Starring Jeremy Renner, Ed Helms, Jon Hamm, Jake Johnson, Hannibal Burress

Release Date June 15th, 2018

Published June 16th, 2018

Is Tag juvenile? Of course, the comedy featuring an all star cast playing an extreme version of the schoolyard classic game will inspire a number of think pieces about growth stunted man-boys and their unwillingness to grow up. This however, misses the genuine and very sweet, and very funny point of Tag. Based on a true story, Tag is an ode to friendship and how the friends we make as children remain special whether we stay in touch or not.

Tag stars Ed Helms as Hoagie, a veterinarian with a thriving practice, a loving and supportive wife, played by Isla Fisher and even kids that we don't meet in the movie. However, for one month of each year, all of Hoagie's grown up responsibilities go out the window. In the month of May, Hoagie plays an unending game of Tag with his group of childhood friends including Callahan (Jon Hamm), Chili (Jake Johnson), Sable (Hannibal Burress) and the best of the best Tag champion, Jerry (Jeremy Renner).

In the nearly 30 years that these friends have played Tag, Jerry has never been tagged and now, he's decided to retire, un-tagged. This sends Hoagie and the rest of the gang on a desperate quest to get Jerry before the end of the month and his retirement. How far is Jerry willing to go to keep his streak alive and make things interesting? He's scheduled his wedding on May 31st and specifically did not invite his four closest friends.

Naturally, Hoagie finds out about the wedding and notes it as the perfect time to tag Jerry. However, these guys are actually Jerry's friend and don't want to ruin the big day, thus allowing for rules to be in place specifically to cater to the feelings of Jerry's new bride, Susan (Leslie Bibb), who may or may not be in on Jerry's scheme to remain un-tagged. Along for the ride is a Wall Street Journal reporter, Rebecca (Annabelle Wallis) who drops her story on Callahan as the CEO of a major company in favor of this story about this epic game.

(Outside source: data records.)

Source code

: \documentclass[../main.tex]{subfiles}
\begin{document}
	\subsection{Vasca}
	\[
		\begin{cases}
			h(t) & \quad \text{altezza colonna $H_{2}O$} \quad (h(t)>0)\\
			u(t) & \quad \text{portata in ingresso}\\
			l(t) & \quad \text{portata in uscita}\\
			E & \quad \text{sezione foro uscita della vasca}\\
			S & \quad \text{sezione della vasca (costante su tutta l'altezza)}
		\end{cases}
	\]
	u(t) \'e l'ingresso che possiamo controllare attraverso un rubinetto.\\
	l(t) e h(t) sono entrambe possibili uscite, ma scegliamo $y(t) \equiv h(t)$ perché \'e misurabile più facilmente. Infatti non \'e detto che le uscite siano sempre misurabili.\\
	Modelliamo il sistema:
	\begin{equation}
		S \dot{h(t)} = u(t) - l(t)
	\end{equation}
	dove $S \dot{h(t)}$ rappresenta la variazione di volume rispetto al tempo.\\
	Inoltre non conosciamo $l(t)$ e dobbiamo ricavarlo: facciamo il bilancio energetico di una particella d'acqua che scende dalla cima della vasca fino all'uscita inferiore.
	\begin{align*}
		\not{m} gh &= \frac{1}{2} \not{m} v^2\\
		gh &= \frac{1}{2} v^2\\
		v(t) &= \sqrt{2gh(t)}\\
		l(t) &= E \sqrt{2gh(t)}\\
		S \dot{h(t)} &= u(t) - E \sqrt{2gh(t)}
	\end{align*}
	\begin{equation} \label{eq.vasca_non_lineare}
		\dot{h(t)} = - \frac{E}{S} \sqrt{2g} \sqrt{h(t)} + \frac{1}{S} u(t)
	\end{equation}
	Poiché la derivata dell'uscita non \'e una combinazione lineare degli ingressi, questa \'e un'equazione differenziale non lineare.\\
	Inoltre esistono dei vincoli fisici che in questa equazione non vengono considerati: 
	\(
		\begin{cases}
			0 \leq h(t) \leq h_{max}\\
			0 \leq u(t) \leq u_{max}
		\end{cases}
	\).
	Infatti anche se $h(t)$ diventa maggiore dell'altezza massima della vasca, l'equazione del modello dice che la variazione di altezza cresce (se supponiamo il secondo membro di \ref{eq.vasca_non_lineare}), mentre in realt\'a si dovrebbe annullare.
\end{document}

Tag is the first feature film for director Jeff Tomsic. Previously, Tomsic has made his career in television, directing comedy specials for people like T.J Miller and sitcoms such as TBS's underrated The Detour and Comedy Central's much loved Broad City. Tomsic doesn't yet have much visual invention in his work but it's solid and professional. The stand out moments are the big comic set pieces such as a forest chase where Jerry has an elaborate escape and a church set scene that once again finds Jerry out thinking about his buddies.

As I was saying in the opening however, as juvenile as Tag unquestionably is, there is a good heart to it. The goal of these guys, characters who are based on a real group of friends in Oregon, is to remain friends and remain in touch, quite literally. Many of the set pieces in Tag are based on bizarre things these real guys have actually done including dressing in costumes and chasing one another on golf carts.

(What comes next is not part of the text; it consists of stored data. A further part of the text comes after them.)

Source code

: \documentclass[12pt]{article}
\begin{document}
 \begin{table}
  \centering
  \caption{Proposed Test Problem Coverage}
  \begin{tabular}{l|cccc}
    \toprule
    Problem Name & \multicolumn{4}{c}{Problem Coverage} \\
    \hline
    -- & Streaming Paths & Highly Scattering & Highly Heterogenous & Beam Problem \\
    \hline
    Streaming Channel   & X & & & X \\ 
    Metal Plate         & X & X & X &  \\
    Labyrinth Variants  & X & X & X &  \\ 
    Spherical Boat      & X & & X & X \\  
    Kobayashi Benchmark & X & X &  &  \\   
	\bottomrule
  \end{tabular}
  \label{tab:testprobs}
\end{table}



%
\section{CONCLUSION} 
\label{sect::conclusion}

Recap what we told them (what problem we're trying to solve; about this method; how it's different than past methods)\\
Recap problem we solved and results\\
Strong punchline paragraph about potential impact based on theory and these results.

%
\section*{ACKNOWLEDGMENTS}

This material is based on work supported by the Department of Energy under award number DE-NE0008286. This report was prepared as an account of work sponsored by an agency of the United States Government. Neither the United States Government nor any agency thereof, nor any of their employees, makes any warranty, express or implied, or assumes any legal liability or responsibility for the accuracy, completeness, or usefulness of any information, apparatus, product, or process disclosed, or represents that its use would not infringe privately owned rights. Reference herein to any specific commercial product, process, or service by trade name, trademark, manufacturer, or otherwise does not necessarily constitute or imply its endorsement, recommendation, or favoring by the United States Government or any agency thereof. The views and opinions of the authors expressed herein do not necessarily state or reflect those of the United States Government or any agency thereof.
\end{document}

The point is that the childlike joy inspired by the game Tag keeps these lifelong friends from growing complacent. That's the thing about friendships from childhood, complacency and distance creeps in and while modern technology allows many ways for us to stay in touch, there is nothing better than a milestone moment of being in the same place at the same time to really remind you how important having friends is. Life can so easily get in the way, a game of Tag now and then, or your friendship equivalent, may be just the thing an adult needs to get by.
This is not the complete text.